Estou em Montevideo para produzir uma série de reportagens sobre a descriminalização da maconha neste País. Cheguei ontem à tarde. E, de cara, fiquei espantado: apesar da milhares pessoas que esperavam o por-do-sol na Rambla, a avenida à beira do Rio da Prata, não havia aqui um clima de Woodstock, como eu esperava.

uruguai

Vi apenas um casal fumando um baseado na sacada de um apartamento que fica bem em frente à janela do meu quarto de hotel. Ninguém mais. Há mais cheiro da erva no Parque do Ibirapuera, em São Paulo, numa tarde de domingo, do que havia ontem na capital do Uruguai.

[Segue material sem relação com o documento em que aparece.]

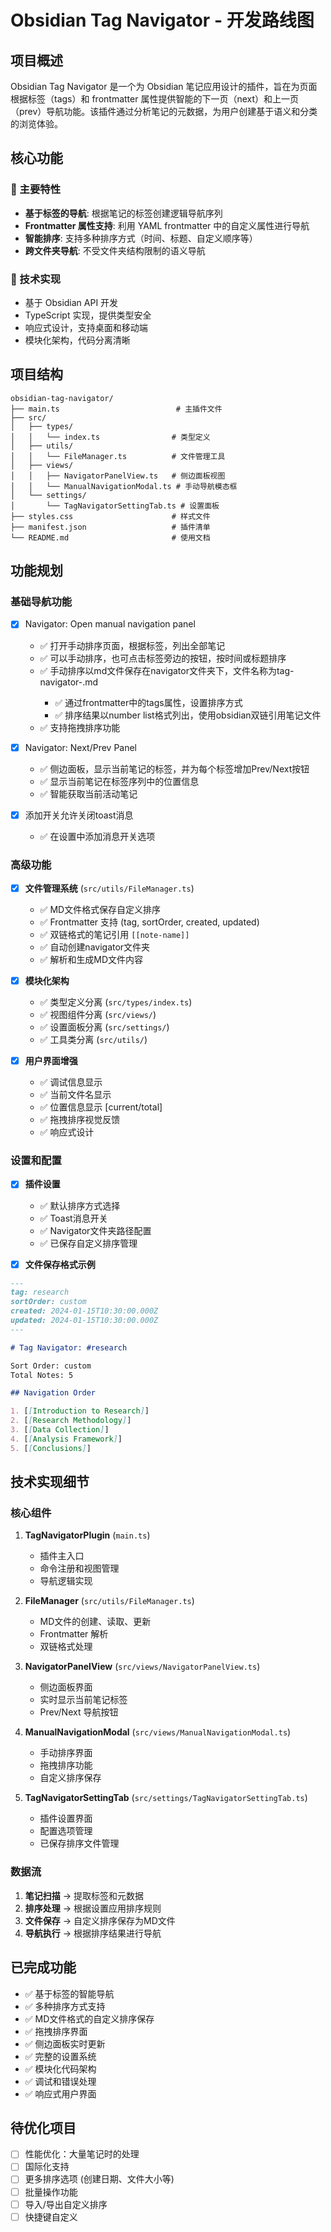 # Obsidian Tag Navigator - 开发路线图

## 项目概述

Obsidian Tag Navigator 是一个为 Obsidian 笔记应用设计的插件，旨在为页面根据标签（tags）和 frontmatter 属性提供智能的下一页（next）和上一页（prev）导航功能。该插件通过分析笔记的元数据，为用户创建基于语义和分类的浏览体验。

## 核心功能

### 🎯 主要特性

- **基于标签的导航**: 根据笔记的标签创建逻辑导航序列
- **Frontmatter 属性支持**: 利用 YAML frontmatter 中的自定义属性进行导航
- **智能排序**: 支持多种排序方式（时间、标题、自定义顺序等）
- **跨文件夹导航**: 不受文件夹结构限制的语义导航

### 🔧 技术实现

- 基于 Obsidian API 开发
- TypeScript 实现，提供类型安全
- 响应式设计，支持桌面和移动端
- 模块化架构，代码分离清晰

## 项目结构

```
obsidian-tag-navigator/
├── main.ts                          # 主插件文件
├── src/
│   ├── types/
│   │   └── index.ts                # 类型定义
│   ├── utils/
│   │   └── FileManager.ts          # 文件管理工具
│   ├── views/
│   │   ├── NavigatorPanelView.ts   # 侧边面板视图
│   │   └── ManualNavigationModal.ts # 手动导航模态框
│   └── settings/
│       └── TagNavigatorSettingTab.ts # 设置面板
├── styles.css                      # 样式文件
├── manifest.json                   # 插件清单
└── README.md                       # 使用文档
```

## 功能规划

### 基础导航功能

- [x] Navigator: Open manual navigation panel
  - ✅ 打开手动排序页面，根据标签，列出全部笔记
  - ✅ 可以手动排序，也可点击标签旁边的按钮，按时间或标题排序
  - ✅ 手动排序以md文件保存在navigator文件夹下，文件名称为tag-navigator-<tag>.md
    - ✅ 通过frontmatter中的tags属性，设置排序方式
    - ✅ 排序结果以number list格式列出，使用obsidian双链引用笔记文件
  - ✅ 支持拖拽排序功能

- [x] Navigator: Next/Prev Panel
  - ✅ 侧边面板，显示当前笔记的标签，并为每个标签增加Prev/Next按钮
  - ✅ 显示当前笔记在标签序列中的位置信息
  - ✅ 智能获取当前活动笔记

- [x] 添加开关允许关闭toast消息
  - ✅ 在设置中添加消息开关选项

### 高级功能

- [x] **文件管理系统** (`src/utils/FileManager.ts`)
  - ✅ MD文件格式保存自定义排序
  - ✅ Frontmatter 支持 (tag, sortOrder, created, updated)
  - ✅ 双链格式的笔记引用 `[[note-name]]`
  - ✅ 自动创建navigator文件夹
  - ✅ 解析和生成MD文件内容

- [x] **模块化架构**
  - ✅ 类型定义分离 (`src/types/index.ts`)
  - ✅ 视图组件分离 (`src/views/`)
  - ✅ 设置面板分离 (`src/settings/`)
  - ✅ 工具类分离 (`src/utils/`)

- [x] **用户界面增强**
  - ✅ 调试信息显示
  - ✅ 当前文件名显示
  - ✅ 位置信息显示 [current/total]
  - ✅ 拖拽排序视觉反馈
  - ✅ 响应式设计

### 设置和配置

- [x] **插件设置**
  - ✅ 默认排序方式选择
  - ✅ Toast消息开关
  - ✅ Navigator文件夹路径配置
  - ✅ 已保存自定义排序管理

- [x] **文件保存格式示例**
```markdown
---
tag: research
sortOrder: custom
created: 2024-01-15T10:30:00.000Z
updated: 2024-01-15T10:30:00.000Z
---

# Tag Navigator: #research

Sort Order: custom
Total Notes: 5

## Navigation Order

1. [[Introduction to Research]]
2. [[Research Methodology]]
3. [[Data Collection]]
4. [[Analysis Framework]]
5. [[Conclusions]]
```

## 技术实现细节

### 核心组件

1. **TagNavigatorPlugin** (`main.ts`)
   - 插件主入口
   - 命令注册和视图管理
   - 导航逻辑实现

2. **FileManager** (`src/utils/FileManager.ts`)
   - MD文件的创建、读取、更新
   - Frontmatter 解析
   - 双链格式处理

3. **NavigatorPanelView** (`src/views/NavigatorPanelView.ts`)
   - 侧边面板界面
   - 实时显示当前笔记标签
   - Prev/Next 导航按钮

4. **ManualNavigationModal** (`src/views/ManualNavigationModal.ts`)
   - 手动排序界面
   - 拖拽排序功能
   - 自定义排序保存

5. **TagNavigatorSettingTab** (`src/settings/TagNavigatorSettingTab.ts`)
   - 插件设置界面
   - 配置选项管理
   - 已保存排序文件管理

### 数据流

1. **笔记扫描** → 提取标签和元数据
2. **排序处理** → 根据设置应用排序规则
3. **文件保存** → 自定义排序保存为MD文件
4. **导航执行** → 根据排序结果进行导航

## 已完成功能

- ✅ 基于标签的智能导航
- ✅ 多种排序方式支持
- ✅ MD文件格式的自定义排序保存
- ✅ 拖拽排序界面
- ✅ 侧边面板实时更新
- ✅ 完整的设置系统
- ✅ 模块化代码架构
- ✅ 调试和错误处理
- ✅ 响应式用户界面

## 待优化项目

- [ ] 性能优化：大量笔记时的处理
- [ ] 国际化支持
- [ ] 更多排序选项 (创建日期、文件大小等)
- [ ] 批量操作功能
- [ ] 导入/导出自定义排序
- [ ] 快捷键自定义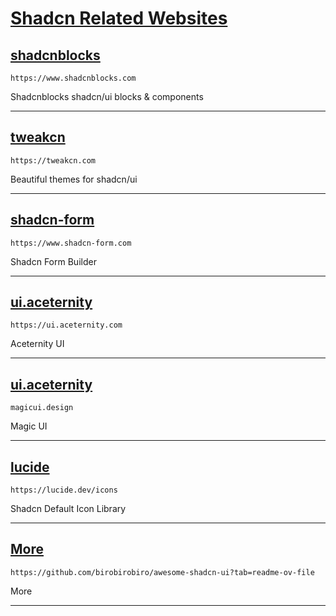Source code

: # [Shadcn Related Websites](https://ui.shadcn.com/)

## [shadcnblocks](https://www.shadcnblocks.com/)
```link
https://www.shadcnblocks.com
```
Shadcnblocks shadcn/ui blocks & components
______
## [tweakcn](https://tweakcn.com/)
```link
https://tweakcn.com
```
Beautiful themes for shadcn/ui
______
## [shadcn-form](https://www.shadcn-form.com/)
```link
https://www.shadcn-form.com
```
Shadcn Form Builder
______
## [ui.aceternity](https://ui.aceternity.com/)
```link
https://ui.aceternity.com
```
Aceternity UI
______
## [ui.aceternity](https://magicui.design/)
```link
magicui.design
```
Magic UI
______
## [lucide](https://lucide.dev/icons/)
```link
https://lucide.dev/icons
```
Shadcn Default Icon Library
______
## [More](https://github.com/birobirobiro/awesome-shadcn-ui?tab=readme-ov-file)
```link
https://github.com/birobirobiro/awesome-shadcn-ui?tab=readme-ov-file
```
More
______
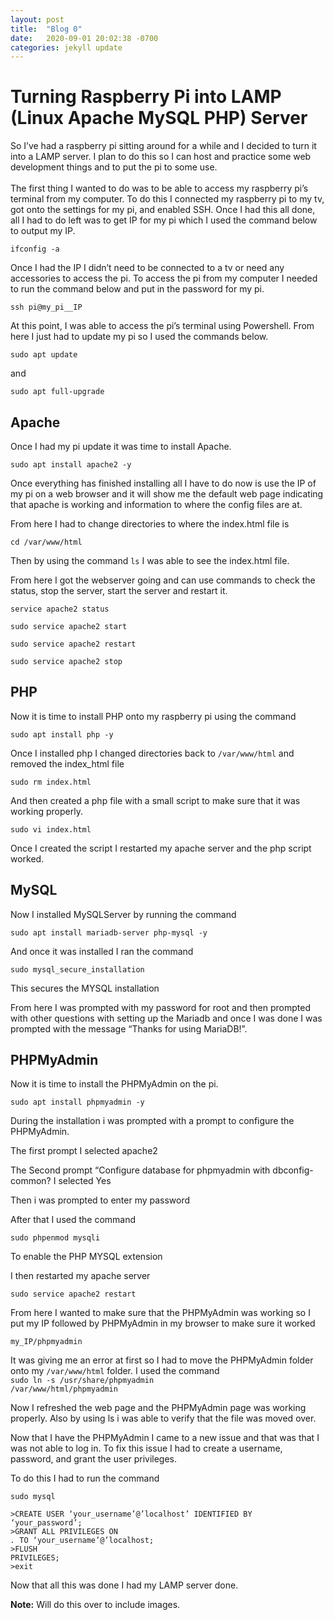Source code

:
 ```yaml
---
layout: post
title:  "Blog 0"
date:   2020-09-01 20:02:38 -0700
categories: jekyll update
---
```

<h1>Turning Raspberry Pi into LAMP (Linux Apache MySQL PHP) Server</h1>
<p>
So I’ve had a raspberry pi sitting around for a while and I decided to turn it into a LAMP server. I plan to do this so I can host and practice some web development things and to put the pi to some use.
<br><br>
The first thing I wanted to do was to be able to access my raspberry pi’s terminal from my computer. To do this I connected my raspberry pi to my tv, got onto the settings for my pi, and enabled SSH. Once I had this all done, all I had to do left was to get IP for my pi which I used the command below to output my IP.
</p>

<code>ifconfig -a</code>

<p>
Once I had the IP I didn’t need to be connected to a tv or need any accessories to access the pi. To access the pi from my computer I needed to run the command below and put in the password for my pi.
</p>

<code>ssh pi@my_pi__IP</code>

At this point, I was able to access the pi’s terminal using Powershell. From here I just had to update my pi so I used the commands below.

<code>sudo apt update</code>

and

<code>sudo apt full-upgrade</code>

<h2>Apache</h2>

Once I had my pi update it was time to install Apache.

<code>sudo apt install apache2 -y</code> 

Once everything has finished installing all I have to do now is use the IP of my pi on a web browser and it will show me the default web page indicating that apache is working and information to where the config files are at. 

From here I had to change directories to where the index.html file is

<code>cd /var/www/html</code>

Then by using the command <code>ls</code> I was able to see the index.html file. 

From here I got the webserver going and can use commands to check the status, stop the server, start the server and restart it.

<code>service apache2 status</code>

<code>sudo service apache2 start</code>

<code>sudo service apache2 restart</code>

<code>sudo service apache2 stop</code>

<h2>PHP</h2> 

Now it is time to install PHP onto my raspberry pi using the command 

<code>sudo apt install php -y</code>

Once I installed php I changed directories back to <code>/var/www/html</code> and removed the index_html file

<code>sudo rm index.html</code> 

And then created a php file with a small script to make sure that it was working properly.

<code>sudo vi index.html</code>

Once I created the script I restarted my apache server and the php script worked. 

<h2>MySQL</h2>

Now I installed MySQLServer by running the command

<code>sudo apt install mariadb-server php-mysql -y</code>

And once it was installed I ran the command 

<code>sudo mysql_secure_installation</code>

This secures the MYSQL installation

From here I was prompted with my password for root and then prompted with other questions with setting up the Mariadb and once I was done I was prompted with the message “Thanks for using MariaDB!”.

<h2>PHPMyAdmin</h2> 

Now it is time to install the PHPMyAdmin on the pi.

<code>sudo apt install phpmyadmin -y</code> 

During the installation i was prompted with a prompt to configure the PHPMyAdmin.

The first prompt I selected apache2 

The Second prompt “Configure database for phpmyadmin with dbconfig-common? I selected Yes

Then i was prompted to enter my password

After that I used the command 

<code>sudo phpenmod mysqli</code> 

To enable the PHP MYSQL extension 

I then restarted my apache server

<code>sudo service apache2 restart</code>

From here I wanted to make sure that the PHPMyAdmin was working so I put my IP followed by PHPMyAdmin in my browser to make sure it worked

<code>my_IP/phpmyadmin</code> 

It was giving me an error at first so I had to move the PHPMyAdmin folder onto my <code>/var/www/html</code> folder. I used the command     
<code>sudo ln -s /usr/share/phpmyadmin /var/www/html/phpmyadmin</code>

Now I refreshed the web page and the PHPMyAdmin page was working properly. Also by using ls i was able to verify that the file was moved over.

Now that I have the PHPMyAdmin I came to a new issue and that was that I was not able to log in. To fix this issue I had to create a username, password, and grant the user privileges.

To do this I had to run the command 

<code>sudo mysql</code>

<code>>CREATE USER ‘your_username’@’localhost’ IDENTIFIED BY ‘your_password’;</code>
<br>
<code>>GRANT ALL PRIVILEGES  ON *.* TO ‘your_username’@’localhost;</code>
<br>
<code>>FLUSH PRIVILEGES;</code>
<br>
<code>>exit</code>

Now that all this was done I had my LAMP server done.

<strong>Note:</strong> Will do this over to include images.
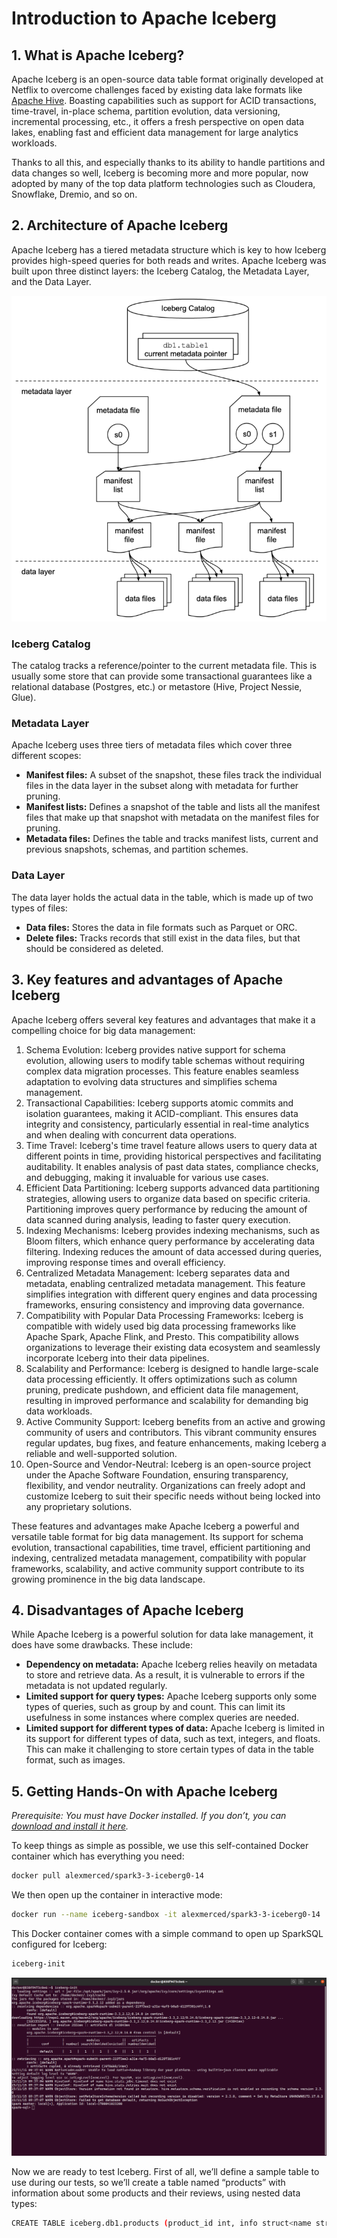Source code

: # Introduction to Apache Iceberg

## 1. What is Apache Iceberg?

Apache Iceberg is an open-source data table format originally developed at Netflix to overcome challenges faced by existing data lake formats like [Apache Hive](https://hive.apache.org/). Boasting capabilities such as support for ACID transactions, time-travel, in-place schema, partition evolution, data versioning, incremental processing, etc., it offers a fresh perspective on open data lakes, enabling fast and efficient data management for large analytics workloads.

Thanks to all this, and especially thanks to its ability to handle partitions and data changes so well, Iceberg is becoming more and more popular, now adopted by many of the top data platform technologies such as Cloudera, Snowflake, Dremio, and so on.

## 2. Architecture of Apache Iceberg

Apache Iceberg has a tiered metadata structure which is key to how Iceberg provides high-speed queries for both reads and writes. Apache Iceberg was built upon three distinct layers: the Iceberg Catalog, the Metadata Layer, and the Data Layer.

![Alt text](image.png)

### Iceberg Catalog

The catalog tracks a reference/pointer to the current metadata file. This is usually some store that can provide some transactional guarantees like a relational database (Postgres, etc.) or metastore (Hive, Project Nessie, Glue).

### Metadata Layer

Apache Iceberg uses three tiers of metadata files which cover three different scopes:

- **Manifest files:** A subset of the snapshot, these files track the individual files in the data layer in the subset along with metadata for further pruning.
- **Manifest lists:** Defines a snapshot of the table and lists all the manifest files that make up that snapshot with metadata on the manifest files for pruning.
- **Metadata files:** Defines the table and tracks manifest lists, current and previous snapshots, schemas, and partition schemes.

### Data Layer

The data layer holds the actual data in the table, which is made up of two types of files:

- **Data files:** Stores the data in file formats such as Parquet or ORC.
- **Delete files:** Tracks records that still exist in the data files, but that should be considered as deleted.

## 3. Key features and advantages of Apache Iceberg

Apache Iceberg offers several key features and advantages that make it a compelling choice for big data management:

1. Schema Evolution: Iceberg provides native support for schema evolution, allowing users to modify table schemas without requiring complex data migration processes. This feature enables seamless adaptation to evolving data structures and simplifies schema management.
2. Transactional Capabilities: Iceberg supports atomic commits and isolation guarantees, making it ACID-compliant. This ensures data integrity and consistency, particularly essential in real-time analytics and when dealing with concurrent data operations.
3. Time Travel: Iceberg's time travel feature allows users to query data at different points in time, providing historical perspectives and facilitating auditability. It enables analysis of past data states, compliance checks, and debugging, making it invaluable for various use cases.
4. Efficient Data Partitioning: Iceberg supports advanced data partitioning strategies, allowing users to organize data based on specific criteria. Partitioning improves query performance by reducing the amount of data scanned during analysis, leading to faster query execution.
5. Indexing Mechanisms: Iceberg provides indexing mechanisms, such as Bloom filters, which enhance query performance by accelerating data filtering. Indexing reduces the amount of data accessed during queries, improving response times and overall efficiency.
6. Centralized Metadata Management: Iceberg separates data and metadata, enabling centralized metadata management. This feature simplifies integration with different query engines and data processing frameworks, ensuring consistency and improving data governance.
7. Compatibility with Popular Data Processing Frameworks: Iceberg is compatible with widely used big data processing frameworks like Apache Spark, Apache Flink, and Presto. This compatibility allows organizations to leverage their existing data ecosystem and seamlessly incorporate Iceberg into their data pipelines.
8. Scalability and Performance: Iceberg is designed to handle large-scale data processing efficiently. It offers optimizations such as column pruning, predicate pushdown, and efficient data file management, resulting in improved performance and scalability for demanding big data workloads.
9. Active Community Support: Iceberg benefits from an active and growing community of users and contributors. This vibrant community ensures regular updates, bug fixes, and feature enhancements, making Iceberg a reliable and well-supported solution.
10. Open-Source and Vendor-Neutral: Iceberg is an open-source project under the Apache Software Foundation, ensuring transparency, flexibility, and vendor neutrality. Organizations can freely adopt and customize Iceberg to suit their specific needs without being locked into any proprietary solutions.

These features and advantages make Apache Iceberg a powerful and versatile table format for big data management. Its support for schema evolution, transactional capabilities, time travel, efficient partitioning and indexing, centralized metadata management, compatibility with popular frameworks, scalability, and active community support contribute to its growing prominence in the big data landscape.

## 4. Disadvantages of Apache Iceberg

While Apache Iceberg is a powerful solution for data lake management, it does have some drawbacks. These include:

- **Dependency on metadata:** Apache Iceberg relies heavily on metadata to store and retrieve data. As a result, it is vulnerable to errors if the metadata is not updated regularly.
- **Limited support for query types:** Apache Iceberg supports only some types of queries, such as group by and count. This can limit its usefulness in some instances where complex queries are needed.
- **Limited support for different types of data:** Apache Iceberg is limited in its support for different types of data, such as text, integers, and floats. This can make it challenging to store certain types of data in the table format, such as images.

## 5. Getting Hands-On with Apache Iceberg

*Prerequisite: You must have Docker installed. If you don’t, you can [download and install it here](https://docs.docker.com/get-docker/).*

To keep things as simple as possible, we use this self-contained Docker container which has everything you need:

```bash
docker pull alexmerced/spark3-3-iceberg0-14
```

We then open up the container in interactive mode:

```bash
docker run --name iceberg-sandbox -it alexmerced/spark3-3-iceberg0-14
```

This Docker container comes with a simple command to open up SparkSQL configured for Iceberg:

```bash
iceberg-init
```

![Alt text](<Screenshot from 2023-11-15 16-37-46.png>)

Now we are ready to test Iceberg. First of all, we’ll define a sample table to use during our tests, so we’ll create a table named “products” with information about some products and their reviews, using nested data types:

```bash
CREATE TABLE iceberg.db1.products (product_id int, info struct<name string, price decimal(3,2)>, discounts array<float>, feedback map<string, struct<comment string, rating int>>) USING ICEBERG;
```
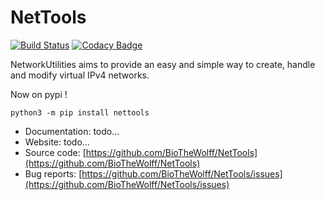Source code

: # NetTools

[![Build Status](https://travis-ci.com/BioTheWolff/NetTools.svg?branch=master)](https://travis-ci.com/BioTheWolff/NetworkUtilities)
[![Codacy Badge](https://api.codacy.com/project/badge/Grade/30e87ae5f5954348b5112171998db645)](https://www.codacy.com/manual/BioTheWolff/NetworkUtilities?utm_source=github.com&amp;utm_medium=referral&amp;utm_content=BioTheWolff/NetworkUtilities&amp;utm_campaign=Badge_Grade)

NetworkUtilities aims to provide an easy and simple way to create, handle and modify virtual IPv4 networks.

Now on pypi !
```ignorelang
python3 -m pip install nettools
```

- Documentation: todo...
- Website: todo...
- Source code: [https://github.com/BioTheWolff/NetTools](https://github.com/BioTheWolff/NetTools)
- Bug reports: [https://github.com/BioTheWolff/NetTools/issues](https://github.com/BioTheWolff/NetTools/issues)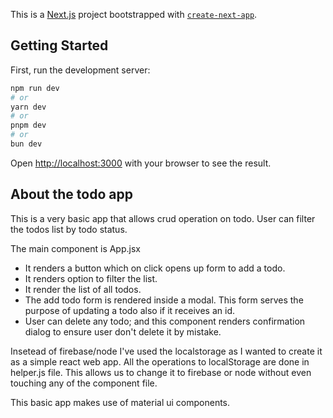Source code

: This is a [Next.js](https://nextjs.org/) project bootstrapped with [`create-next-app`](https://github.com/vercel/next.js/tree/canary/packages/create-next-app).

## Getting Started

First, run the development server:

```bash
npm run dev
# or
yarn dev
# or
pnpm dev
# or
bun dev
```

Open [http://localhost:3000](http://localhost:3000) with your browser to see the result.

## About the todo app

This is a very basic app that allows crud operation on todo.
User can filter the todos list by todo status.

The main component is App.jsx
 - It renders a button which on click opens up form to add a todo.
 - It renders option to filter the list.
 - It render the list of all todos.
 - The add todo form is rendered inside a modal. This form serves the purpose of updating a todo also if it receives an id.
 - User can delete any todo; and this component renders confirmation dialog to ensure user don't delete it by mistake.

Insetead of firebase/node I've used the localstorage as I wanted to create it as a simple react web app.
All the operations to localStorage are done in helper.js file. This allows us to change it to firebase or node without even touching any of the component file.

This basic app makes use of material ui components.
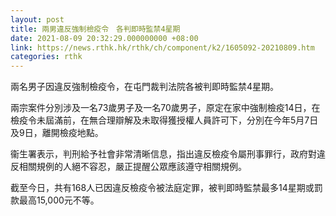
 ```yaml
---
layout: post
title: 兩男違反強制檢疫令　各判即時監禁4星期
date: 2021-08-09 20:32:29.000000000 +08:00
link: https://news.rthk.hk/rthk/ch/component/k2/1605092-20210809.htm
categories: rthk
---
```


兩名男子因違反強制檢疫令，在屯門裁判法院各被判即時監禁4星期。

兩宗案件分別涉及一名73歲男子及一名70歲男子，原定在家中強制檢疫14日，在檢疫令未屆滿前，在無合理辯解及未取得獲授權人員許可下，分別在今年5月7日及9日，離開檢疫地點。

衞生署表示，判刑給予社會非常清晰信息，指出違反檢疫令屬刑事罪行，政府對違反相關規例的人絕不容忍，嚴正提醒公眾應該遵守相關規例。

截至今日，共有168人已因違反檢疫令被法庭定罪，被判即時監禁最多14星期或罰款最高15,000元不等。
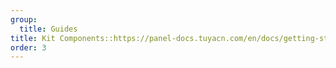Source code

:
 ```yaml
---
group:
  title: Guides
title: Kit Components::https://panel-docs.tuyacn.com/en/docs/getting-started
order: 3
---
```

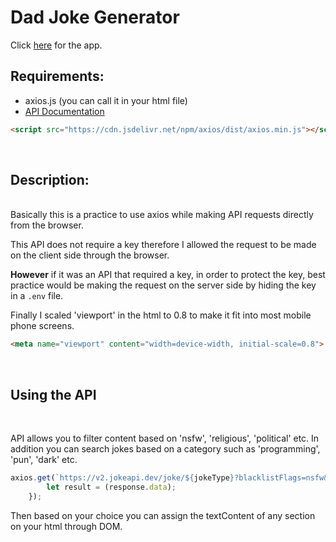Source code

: # Dad Joke Generator

Click <a href="https://neil-tarar.com/dad-joke-generator">here</a> for the app.

## Requirements:

- axios.js (you can call it in your html file)
- <a href="https://sv443.net/jokeapi/v2/">API Documentation</a>

```html
<script src="https://cdn.jsdelivr.net/npm/axios/dist/axios.min.js"></script>
```
<br>

## Description:

<br>
Basically this is a practice to use axios while making API requests directly from the browser. 

This API does not require a key therefore I allowed the request to be made on the client side through the browser.

<strong>However</strong> if it was an API that required a key, in order to protect the key, best practice would be making the request on the server side by hiding the key in a ```.env``` file. 

Finally I scaled 'viewport' in the html to 0.8 to make it fit into most mobile phone screens.
```html
<meta name="viewport" content="width=device-width, initial-scale=0.8">
```
<br>

## Using the API

<br>

API allows you to filter content based on 'nsfw', 'religious', 'political' etc. In addition you can search jokes based on a category such as 'programming', 'pun', 'dark' etc.

```javascript
axios.get(`https://v2.jokeapi.dev/joke/${jokeType}?blacklistFlags=nsfw&format=txt`).then((response)=> {
        let result = (response.data);
    });
```

Then based on your choice you can assign the textContent of any section on your html through DOM.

Aprendi pouco até aqui, mas entendi que algo descriminalizado é diferente de algo bem-vindo, aceito ou recomendado socialmente. Talvez resida nisso a esperança de sucesso da estratégia arriscada que o País adotou para tentar vencer o narcotráfico utilizando contra ele as duras leis do mercado e da competição. Agora que retirou a maconha do limbo da ilegalidade, o Uruguai vai poder tratar seus doentes e tentar convencer os que estão saudáveis de que é feio fumar maconha. Como aconteceu com o cigarro no Brasil, que hoje tem metade dos usuários de duas décadas atrás.

Conversei com algumas pessoas nas ruas para saber a opinião delas sobre a nova política para as drogas. É evidente a divisão que o tema provoca. Encontrei pessoas céticas, outras otimistas, mas ninguém apavorado com a maconha livre. Talvez a população tenha entendido a mensagem do presidente Mujica: não é a ressurreição da contracultura, como disse ele ontem a O Globo. É uma medida extrema para conter o avanço do crime organizado.

Veja só que diferença entre o que acontece aqui e o que vai na cabeça dos governantes brasileiros. Em um único ano o Uruguai resolveu o problema do aborto, da maconha e do casamento gay. A adequação  a este momento delicado da história, pautado pela fragmentação das identidades sociais e pela valorização das pautas contra-hegemônicas, vai construindo um novo País.

Enquanto isso, o narcotráfico continua corroendo as instituições e desafiando o Estado onde líderes covardes aguardam a aposentadoria para lamentar o que não fizeram a respeito do assunto. Caso clássico do Brasil de FHC e dos EUA de Bill Clinton.

Para encerrar este post, ressalto o abismo estatístico que existe entre o Brasil e Uruguai quando o assunto é o estrago provocado pela criminalidade no bem mais importante que o Estado tutela, a vida. Aqui no Uruguai os crimes de morte acontecem numa proporção de 5,9 casos para cada 100 mil habitantes. No Brasil, são 21 mortes violentas entre 100 mil habitantes.